BEKAR : Généralement des prods j’en reçois tous les jours. Il y a mon mail quinest disponible dans ma bio Instagram, sur mes réseaux tu trouves facilement mon mail. Du coup, je pense que les jeunes beatmakers m’envoient des prods là-dessus. Parfois j’écoute, parfois non. Je prends comme ça vient en fait. Il y a des moments je fais des storys en mode je recherche des prods. Je prends vraiment le truc comme il vient, sans pression.
LFB : Maintenant, on va parler de ton lieu de vie. Le projet s’appelle Briques Rouges, ça évoque la couleur des batiments que l’on peut retrouver dans la région de Lille, Roubaix et dans le Nord de la France. A quel point, ce lieu où tu as vécu a influencé l’homme et l’artiste que tu es devenu ?
BEKAR : Je pense que comme pour beaucoup de monde, ton environnement forge ta mentalité, la personne que tu deviens. Moi, j’ai grandi à Roubaix et à Lille. C’était important pour moi d’arriver avec un projet où je raconte un peu mon histoire, parce j’ai des choses à raconter qui me tiennent à coeur. Puis, le Nord c’est des conditions particulières, une région assez froide, ça a bel et bien la réput’ qu’on lui donne. C’est pluvieux, il y a vraiment une atmosphère particulière qui se dégage de Lille. Et ça m’a forcément influencé. J’ai un côté très mélancolique et je pense que ça vient peut-être de là où j’ai grandi et là où j’habite.
LFB : De plus en plus d’artistes pop à Lille, est-ce que tu suis un peu ce qui se fait dans ta région ?

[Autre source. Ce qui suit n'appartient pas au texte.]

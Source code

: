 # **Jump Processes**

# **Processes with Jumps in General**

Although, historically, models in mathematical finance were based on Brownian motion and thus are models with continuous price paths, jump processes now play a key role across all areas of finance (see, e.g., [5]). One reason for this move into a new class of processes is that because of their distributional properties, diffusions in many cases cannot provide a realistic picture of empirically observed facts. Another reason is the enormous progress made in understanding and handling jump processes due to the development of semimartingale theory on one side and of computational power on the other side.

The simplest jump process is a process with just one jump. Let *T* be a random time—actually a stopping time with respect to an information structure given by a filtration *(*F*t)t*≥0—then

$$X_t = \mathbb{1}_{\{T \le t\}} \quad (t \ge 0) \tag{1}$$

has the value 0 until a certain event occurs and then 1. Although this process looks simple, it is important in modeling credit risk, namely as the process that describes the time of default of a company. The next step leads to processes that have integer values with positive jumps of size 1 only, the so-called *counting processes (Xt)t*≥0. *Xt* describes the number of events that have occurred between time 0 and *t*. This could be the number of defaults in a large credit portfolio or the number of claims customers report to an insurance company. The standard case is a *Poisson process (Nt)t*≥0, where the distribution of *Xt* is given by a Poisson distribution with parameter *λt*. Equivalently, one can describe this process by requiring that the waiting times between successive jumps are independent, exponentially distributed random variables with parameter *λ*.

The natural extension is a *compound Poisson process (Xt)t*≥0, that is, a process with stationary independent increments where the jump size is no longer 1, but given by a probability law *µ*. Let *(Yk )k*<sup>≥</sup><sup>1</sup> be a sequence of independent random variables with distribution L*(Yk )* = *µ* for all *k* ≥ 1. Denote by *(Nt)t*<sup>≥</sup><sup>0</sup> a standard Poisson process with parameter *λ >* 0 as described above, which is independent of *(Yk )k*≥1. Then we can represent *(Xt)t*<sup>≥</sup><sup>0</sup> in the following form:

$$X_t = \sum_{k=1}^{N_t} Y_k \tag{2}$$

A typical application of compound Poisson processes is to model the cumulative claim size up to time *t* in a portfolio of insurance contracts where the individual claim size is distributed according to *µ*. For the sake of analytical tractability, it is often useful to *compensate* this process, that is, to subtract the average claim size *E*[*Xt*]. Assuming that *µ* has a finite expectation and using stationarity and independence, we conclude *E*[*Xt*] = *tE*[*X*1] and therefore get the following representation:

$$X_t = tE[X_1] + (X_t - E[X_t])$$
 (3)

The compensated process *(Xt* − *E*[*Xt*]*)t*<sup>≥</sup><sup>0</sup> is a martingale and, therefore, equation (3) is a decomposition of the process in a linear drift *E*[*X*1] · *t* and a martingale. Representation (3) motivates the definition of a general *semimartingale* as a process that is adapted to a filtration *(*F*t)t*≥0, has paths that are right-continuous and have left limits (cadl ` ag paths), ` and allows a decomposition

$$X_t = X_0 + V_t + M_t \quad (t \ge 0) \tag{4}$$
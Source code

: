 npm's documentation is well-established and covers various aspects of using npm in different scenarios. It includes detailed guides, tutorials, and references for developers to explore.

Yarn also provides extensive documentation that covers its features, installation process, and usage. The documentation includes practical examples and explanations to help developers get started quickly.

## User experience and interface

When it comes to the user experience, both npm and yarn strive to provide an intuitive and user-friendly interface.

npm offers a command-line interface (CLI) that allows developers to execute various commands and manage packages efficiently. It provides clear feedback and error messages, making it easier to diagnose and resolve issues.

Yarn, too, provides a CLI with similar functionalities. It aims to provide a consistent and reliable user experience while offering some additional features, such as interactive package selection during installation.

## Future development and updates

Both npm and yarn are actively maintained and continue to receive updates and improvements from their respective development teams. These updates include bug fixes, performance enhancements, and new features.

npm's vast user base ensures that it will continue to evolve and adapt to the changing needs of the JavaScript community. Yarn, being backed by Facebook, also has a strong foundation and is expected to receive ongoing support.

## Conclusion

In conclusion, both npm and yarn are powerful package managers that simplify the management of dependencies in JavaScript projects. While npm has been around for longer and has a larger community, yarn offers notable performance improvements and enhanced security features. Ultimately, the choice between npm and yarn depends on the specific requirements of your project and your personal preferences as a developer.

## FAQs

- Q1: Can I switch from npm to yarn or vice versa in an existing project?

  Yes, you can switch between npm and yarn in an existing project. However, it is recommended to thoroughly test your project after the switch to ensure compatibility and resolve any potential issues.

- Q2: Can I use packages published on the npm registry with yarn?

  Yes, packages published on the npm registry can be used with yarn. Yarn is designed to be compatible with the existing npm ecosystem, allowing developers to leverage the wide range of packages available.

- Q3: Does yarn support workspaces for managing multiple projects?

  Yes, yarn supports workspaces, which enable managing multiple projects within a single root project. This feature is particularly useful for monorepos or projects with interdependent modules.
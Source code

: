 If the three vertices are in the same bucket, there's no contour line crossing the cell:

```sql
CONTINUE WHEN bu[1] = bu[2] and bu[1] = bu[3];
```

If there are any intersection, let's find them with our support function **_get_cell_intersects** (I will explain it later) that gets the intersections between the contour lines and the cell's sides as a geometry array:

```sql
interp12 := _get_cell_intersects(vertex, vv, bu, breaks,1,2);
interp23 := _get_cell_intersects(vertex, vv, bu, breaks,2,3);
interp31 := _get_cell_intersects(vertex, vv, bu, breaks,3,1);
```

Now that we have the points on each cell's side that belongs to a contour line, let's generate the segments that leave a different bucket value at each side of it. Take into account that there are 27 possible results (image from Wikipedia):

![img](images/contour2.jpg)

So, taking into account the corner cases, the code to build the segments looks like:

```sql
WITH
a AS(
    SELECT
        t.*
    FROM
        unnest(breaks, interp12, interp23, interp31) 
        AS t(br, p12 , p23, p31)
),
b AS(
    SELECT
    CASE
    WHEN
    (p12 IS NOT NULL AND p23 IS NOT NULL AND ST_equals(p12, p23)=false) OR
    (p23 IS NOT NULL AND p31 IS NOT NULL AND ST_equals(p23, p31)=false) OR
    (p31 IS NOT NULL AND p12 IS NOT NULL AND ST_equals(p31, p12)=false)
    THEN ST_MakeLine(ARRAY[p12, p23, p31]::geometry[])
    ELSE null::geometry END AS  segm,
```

BEKAR : Bien sûr. Déjà autour de moi, y a Sto, ça fait longtemps que je suis ce qu’il fait, ça fait longtemps qu’on se connait. On a fait du son ensemble. Voilà, maintenant avec le temps chacun fait ses trucs, il développe son style, je développe le mien, on se voit régulièrement. C’est vraiment mon poto, on sera encore amené à faire du son ensemble. Il y a aussi Konga, Salek, Balao qui sont dans le même label que moi. Je prends quelqu’un qui est en train de péter on va dire c’est ZKR qui vient de Roubaix que je trouve super fort. Je suis grave au fait de ce qu’il se fait prêt de chez moi. C’est important je pense.
LFB : Pour finir, qu’est ce qu’on peut te souhaiter pour la suite ?
BEKAR : Dans un futur proche, que la sortie du projet Briques Rouges se passe bien, que les gens soient réceptifs au projet, qu’ils l’apprécient, qu’ils le comprennent, qu’ils comprennent la mentalité dans laquelle je l’ai écrit. J’espère que ça me permettra par la suite de continuer à faire du son comme j’ai envie et comme j’aime en faire. C’est tout simplement ça qu’on peut me souhaiter et la santé aussi, c’est hyper important. Donc on va dire la santé et la chance de continuer de vivre de ma passion.